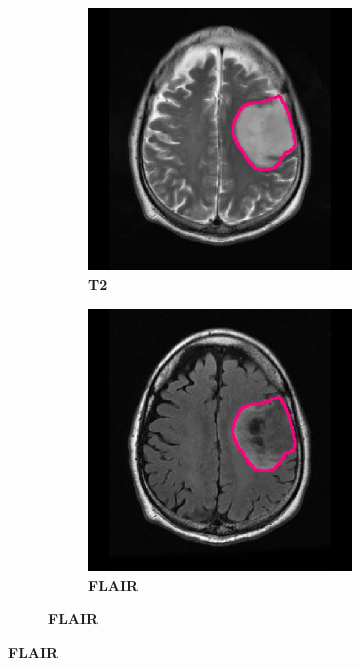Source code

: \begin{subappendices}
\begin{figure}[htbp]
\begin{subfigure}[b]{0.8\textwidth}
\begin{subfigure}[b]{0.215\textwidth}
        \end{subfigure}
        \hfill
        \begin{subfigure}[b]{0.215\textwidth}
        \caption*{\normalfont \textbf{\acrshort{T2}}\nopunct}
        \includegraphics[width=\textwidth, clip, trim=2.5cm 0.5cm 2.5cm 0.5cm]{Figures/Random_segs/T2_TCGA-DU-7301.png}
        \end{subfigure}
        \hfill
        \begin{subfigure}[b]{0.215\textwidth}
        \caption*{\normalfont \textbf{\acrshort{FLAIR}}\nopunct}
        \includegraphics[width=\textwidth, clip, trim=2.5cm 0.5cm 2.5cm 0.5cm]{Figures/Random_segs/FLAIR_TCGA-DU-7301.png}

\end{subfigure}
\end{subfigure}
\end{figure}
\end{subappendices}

# # # # # # #

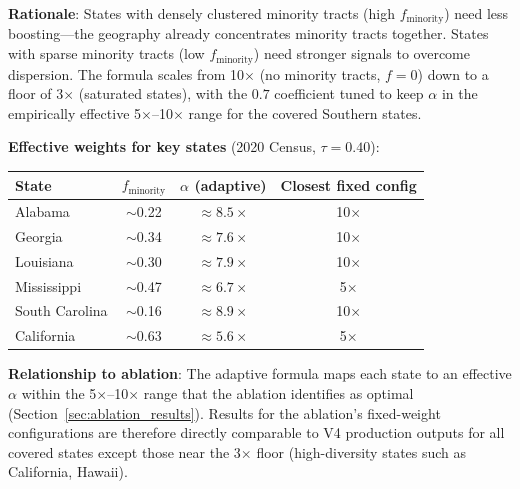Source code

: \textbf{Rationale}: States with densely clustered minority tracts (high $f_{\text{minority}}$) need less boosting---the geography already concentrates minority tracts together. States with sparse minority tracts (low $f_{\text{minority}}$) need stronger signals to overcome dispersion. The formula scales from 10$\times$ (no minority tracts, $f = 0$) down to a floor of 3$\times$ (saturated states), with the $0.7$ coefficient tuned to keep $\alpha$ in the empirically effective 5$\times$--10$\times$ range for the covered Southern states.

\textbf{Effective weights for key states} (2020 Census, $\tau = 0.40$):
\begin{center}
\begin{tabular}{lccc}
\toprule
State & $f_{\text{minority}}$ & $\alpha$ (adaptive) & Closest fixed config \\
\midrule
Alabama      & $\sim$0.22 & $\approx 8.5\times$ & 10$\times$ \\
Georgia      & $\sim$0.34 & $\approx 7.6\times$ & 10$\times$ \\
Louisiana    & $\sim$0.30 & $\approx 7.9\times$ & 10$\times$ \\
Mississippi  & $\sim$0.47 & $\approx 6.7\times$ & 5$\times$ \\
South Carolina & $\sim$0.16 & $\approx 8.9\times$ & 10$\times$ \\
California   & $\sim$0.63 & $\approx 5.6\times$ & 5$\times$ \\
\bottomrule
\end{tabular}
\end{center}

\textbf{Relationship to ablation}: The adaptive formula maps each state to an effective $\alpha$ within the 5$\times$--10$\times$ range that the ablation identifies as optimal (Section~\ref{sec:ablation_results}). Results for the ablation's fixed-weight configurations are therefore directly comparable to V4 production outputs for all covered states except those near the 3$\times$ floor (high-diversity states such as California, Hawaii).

# # # # # # #

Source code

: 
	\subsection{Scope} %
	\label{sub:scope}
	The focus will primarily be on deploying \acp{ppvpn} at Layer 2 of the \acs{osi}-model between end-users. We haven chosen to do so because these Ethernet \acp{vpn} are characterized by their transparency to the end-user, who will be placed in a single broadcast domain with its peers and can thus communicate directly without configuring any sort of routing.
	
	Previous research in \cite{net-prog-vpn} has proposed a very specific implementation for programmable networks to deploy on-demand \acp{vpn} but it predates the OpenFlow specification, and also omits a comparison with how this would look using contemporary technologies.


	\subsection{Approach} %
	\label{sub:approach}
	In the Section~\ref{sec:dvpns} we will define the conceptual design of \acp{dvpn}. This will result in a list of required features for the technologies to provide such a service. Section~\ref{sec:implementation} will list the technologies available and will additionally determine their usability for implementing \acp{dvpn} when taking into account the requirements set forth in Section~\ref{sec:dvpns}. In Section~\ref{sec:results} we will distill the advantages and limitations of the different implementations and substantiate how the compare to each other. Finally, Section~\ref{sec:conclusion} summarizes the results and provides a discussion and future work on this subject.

# # # # # # #

- [Task goal] Only the lines above that include the word "fixed" belong in the answer; copy each one.

- [Answer to the problem]
State & $f_{\text{minority}}$ & $\alpha$ (adaptive) & Closest fixed config \\
\textbf{Relationship to ablation}: The adaptive formula maps each state to an effective $\alpha$ within the 5$\times$--10$\times$ range that the ablation identifies as optimal (Section~\ref{sec:ablation_results}). Results for the ablation's fixed-weight configurations are therefore directly comparable to V4 production outputs for all covered states except those near the 3$\times$ floor (high-diversity states such as California, Hawaii).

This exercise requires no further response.